Using traditional photographic processes and materials in unconventional ways, Hojnacki allows material experimentation to guide him. His process-focused practice produces work which appears organic, mysterious and texturally rich, evoking a sense of time and place without clearly calling it out.

Transforming the already home-like structure of Comfort Station, Hojnacki will invite the viewer to contemplate a domestic landscape as he attempts to piece together disjointed parts of memories lost and forgotten to time.

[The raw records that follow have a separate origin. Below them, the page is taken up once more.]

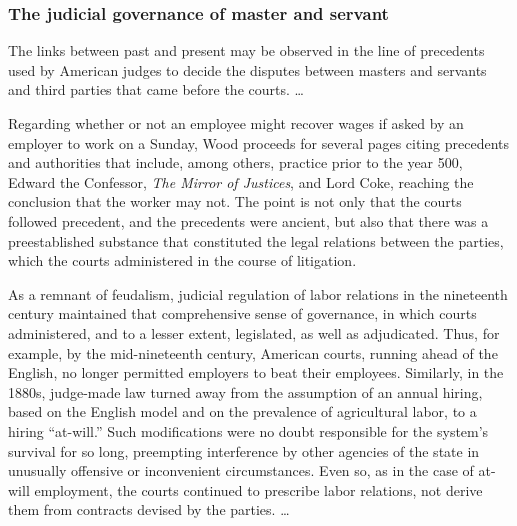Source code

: \documentclass[
  letterpaper,
  11pt,
  DIV=9,
  openright]{scrbook}
\begin{document}

\subsubsection{The judicial governance of master and
servant}\label{the-judicial-governance-of-master-and-servant}

The links between past and present may be observed in the line of
precedents used by American judges to decide the disputes between
masters and servants and third parties that came before the courts.
\ldots{}

Regarding whether or not an employee might recover wages if asked by an
employer to work on a Sunday, Wood proceeds for several pages citing
precedents and authorities that include, among others, practice prior to
the year 500, Edward the Confessor, \emph{The Mirror of Justices}, and
Lord Coke, reaching the conclusion that the worker may not. The point is
not only that the courts followed precedent, and the precedents were
ancient, but also that there was a preestablished substance that
constituted the legal relations between the parties, which the courts
administered in the course of litigation.


As a remnant of feudalism, judicial regulation of labor relations in the
nineteenth century maintained that comprehensive sense of governance, in
which courts administered, and to a lesser extent, legislated, as well
as adjudicated. Thus, for example, by the mid-nineteenth century,
American courts, running ahead of the English, no longer permitted
employers to beat their employees. Similarly, in the 1880s, judge-made
law turned away from the assumption of an annual hiring, based on the
English model and on the prevalence of agricultural labor, to a hiring
``at-will.'' Such modifications were no doubt responsible for the
system's survival for so long, preempting interference by other agencies
of the state in unusually offensive or inconvenient circumstances. Even
so, as in the case of at-will employment, the courts continued to
prescribe labor relations, not derive them from contracts devised by the
parties. \ldots{}
\end{document}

Hojnacki received a BA in Photography from Columbia College Chicago in 2011. He is an educator for youth in the Chicago area at After School Matters and Marwen Foundation. Hojnacki’s work has been shown nationally and internationally including the Museum of Contemporary Photography (Chicago,IL), Milwaukee Institute of Art & Design (Milwaukee, WI), Tormenta Gallery (La Plata, Argentina), ‘Untitled’ Art Space (Vancouver, BC), Johalla Projects (Chicago, IL), The Franklin (Chicago, IL) and Chicago Art Department (Chicago,IL). His work has been reviewed and published by Hyperallergic, New City Art, LVL 3 Artist of the week, and Specimen La Revue (Lyon, France). He has been awarded the Community Assistance Arts Program Grant (CAAP Grant), the Albert P Weisman Award, and residencies at Residencia Corazón (Argentina) and the HATCH Projects.